__Assignment__
Look for "Table" in each line of the entries, and return the matching lines.
───
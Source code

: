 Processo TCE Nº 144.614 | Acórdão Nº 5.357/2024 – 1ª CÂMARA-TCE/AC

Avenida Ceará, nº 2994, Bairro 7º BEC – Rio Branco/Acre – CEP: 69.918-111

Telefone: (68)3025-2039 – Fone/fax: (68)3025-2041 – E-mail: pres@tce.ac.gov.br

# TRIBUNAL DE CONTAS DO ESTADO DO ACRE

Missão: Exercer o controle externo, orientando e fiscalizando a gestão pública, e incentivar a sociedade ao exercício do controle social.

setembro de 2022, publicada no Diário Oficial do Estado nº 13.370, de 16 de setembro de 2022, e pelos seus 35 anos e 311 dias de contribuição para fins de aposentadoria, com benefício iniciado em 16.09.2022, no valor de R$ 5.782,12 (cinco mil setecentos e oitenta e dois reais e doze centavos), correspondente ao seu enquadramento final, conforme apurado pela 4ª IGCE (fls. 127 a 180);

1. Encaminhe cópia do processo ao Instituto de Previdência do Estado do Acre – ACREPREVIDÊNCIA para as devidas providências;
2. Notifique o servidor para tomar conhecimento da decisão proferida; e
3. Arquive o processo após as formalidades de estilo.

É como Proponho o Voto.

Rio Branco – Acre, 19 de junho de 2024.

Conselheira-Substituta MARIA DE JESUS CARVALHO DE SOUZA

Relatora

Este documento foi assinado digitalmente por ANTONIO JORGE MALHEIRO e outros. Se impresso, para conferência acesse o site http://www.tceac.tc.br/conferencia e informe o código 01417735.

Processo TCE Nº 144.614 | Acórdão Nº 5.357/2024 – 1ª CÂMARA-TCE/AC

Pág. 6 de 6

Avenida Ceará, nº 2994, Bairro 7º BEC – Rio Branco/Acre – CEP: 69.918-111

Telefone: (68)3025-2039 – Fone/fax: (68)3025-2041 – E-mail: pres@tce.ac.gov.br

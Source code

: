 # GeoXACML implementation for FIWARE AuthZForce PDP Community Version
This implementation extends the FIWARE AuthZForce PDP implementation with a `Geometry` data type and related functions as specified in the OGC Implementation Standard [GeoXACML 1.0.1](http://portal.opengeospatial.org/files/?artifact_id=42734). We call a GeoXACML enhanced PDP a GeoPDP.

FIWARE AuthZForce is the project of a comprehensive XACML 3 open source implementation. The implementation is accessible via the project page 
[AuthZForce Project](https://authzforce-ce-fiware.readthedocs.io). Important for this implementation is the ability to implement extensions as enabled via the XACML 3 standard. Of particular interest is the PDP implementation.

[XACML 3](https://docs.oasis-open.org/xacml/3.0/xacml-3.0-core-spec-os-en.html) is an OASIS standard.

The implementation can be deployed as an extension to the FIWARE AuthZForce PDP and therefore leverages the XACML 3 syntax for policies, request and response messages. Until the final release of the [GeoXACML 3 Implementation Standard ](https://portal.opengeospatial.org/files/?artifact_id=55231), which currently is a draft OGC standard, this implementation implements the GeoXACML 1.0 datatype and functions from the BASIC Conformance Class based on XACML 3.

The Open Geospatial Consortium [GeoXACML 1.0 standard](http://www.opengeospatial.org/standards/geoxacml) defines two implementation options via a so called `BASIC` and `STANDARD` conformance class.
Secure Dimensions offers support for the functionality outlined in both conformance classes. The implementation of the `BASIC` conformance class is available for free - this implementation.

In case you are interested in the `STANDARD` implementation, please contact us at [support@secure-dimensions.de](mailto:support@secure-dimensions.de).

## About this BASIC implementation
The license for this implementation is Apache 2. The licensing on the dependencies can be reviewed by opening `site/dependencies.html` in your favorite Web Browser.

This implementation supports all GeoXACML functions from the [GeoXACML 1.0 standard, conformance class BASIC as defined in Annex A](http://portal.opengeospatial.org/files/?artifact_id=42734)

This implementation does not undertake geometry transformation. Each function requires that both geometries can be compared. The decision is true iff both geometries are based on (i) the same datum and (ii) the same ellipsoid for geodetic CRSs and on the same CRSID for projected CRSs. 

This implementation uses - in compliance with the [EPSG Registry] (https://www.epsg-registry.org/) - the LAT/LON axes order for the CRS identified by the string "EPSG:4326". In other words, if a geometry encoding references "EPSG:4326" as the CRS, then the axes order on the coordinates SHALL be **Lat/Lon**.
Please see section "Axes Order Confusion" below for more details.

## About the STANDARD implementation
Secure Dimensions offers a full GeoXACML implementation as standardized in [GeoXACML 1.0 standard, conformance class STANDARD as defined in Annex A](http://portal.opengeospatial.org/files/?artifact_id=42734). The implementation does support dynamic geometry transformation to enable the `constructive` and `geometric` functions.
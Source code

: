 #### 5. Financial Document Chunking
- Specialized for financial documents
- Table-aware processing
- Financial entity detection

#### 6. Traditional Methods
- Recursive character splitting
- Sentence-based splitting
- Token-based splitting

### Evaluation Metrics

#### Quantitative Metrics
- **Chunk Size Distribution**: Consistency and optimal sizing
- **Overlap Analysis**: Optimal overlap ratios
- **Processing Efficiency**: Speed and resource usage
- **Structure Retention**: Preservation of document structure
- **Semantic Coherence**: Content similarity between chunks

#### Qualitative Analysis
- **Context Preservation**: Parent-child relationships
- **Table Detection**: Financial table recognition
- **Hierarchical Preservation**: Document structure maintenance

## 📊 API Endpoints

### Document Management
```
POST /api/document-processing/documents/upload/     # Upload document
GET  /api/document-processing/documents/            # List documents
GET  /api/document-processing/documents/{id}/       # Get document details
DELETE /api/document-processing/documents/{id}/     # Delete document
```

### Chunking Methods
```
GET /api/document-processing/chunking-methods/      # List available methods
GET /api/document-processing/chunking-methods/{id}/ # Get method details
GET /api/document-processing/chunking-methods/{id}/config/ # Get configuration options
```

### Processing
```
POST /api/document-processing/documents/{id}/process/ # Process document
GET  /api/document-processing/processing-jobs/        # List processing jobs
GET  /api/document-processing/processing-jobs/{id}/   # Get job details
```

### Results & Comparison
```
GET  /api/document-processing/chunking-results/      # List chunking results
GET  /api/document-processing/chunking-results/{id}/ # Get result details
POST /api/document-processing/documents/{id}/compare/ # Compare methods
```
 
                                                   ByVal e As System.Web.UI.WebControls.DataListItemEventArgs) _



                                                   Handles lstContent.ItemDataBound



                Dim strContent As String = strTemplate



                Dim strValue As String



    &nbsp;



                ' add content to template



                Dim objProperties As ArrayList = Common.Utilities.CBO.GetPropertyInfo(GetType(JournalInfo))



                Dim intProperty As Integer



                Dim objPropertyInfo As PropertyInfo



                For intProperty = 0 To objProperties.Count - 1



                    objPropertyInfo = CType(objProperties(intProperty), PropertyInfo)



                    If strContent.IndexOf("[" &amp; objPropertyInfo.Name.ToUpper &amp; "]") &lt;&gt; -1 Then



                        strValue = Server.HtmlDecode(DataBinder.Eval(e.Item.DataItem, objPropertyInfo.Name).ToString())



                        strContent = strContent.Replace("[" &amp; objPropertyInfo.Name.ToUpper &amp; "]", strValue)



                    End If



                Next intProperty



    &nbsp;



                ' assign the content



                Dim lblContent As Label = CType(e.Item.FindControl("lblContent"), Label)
───
__Output below__
- Table-aware processing
- **Table Detection**: Financial table recognition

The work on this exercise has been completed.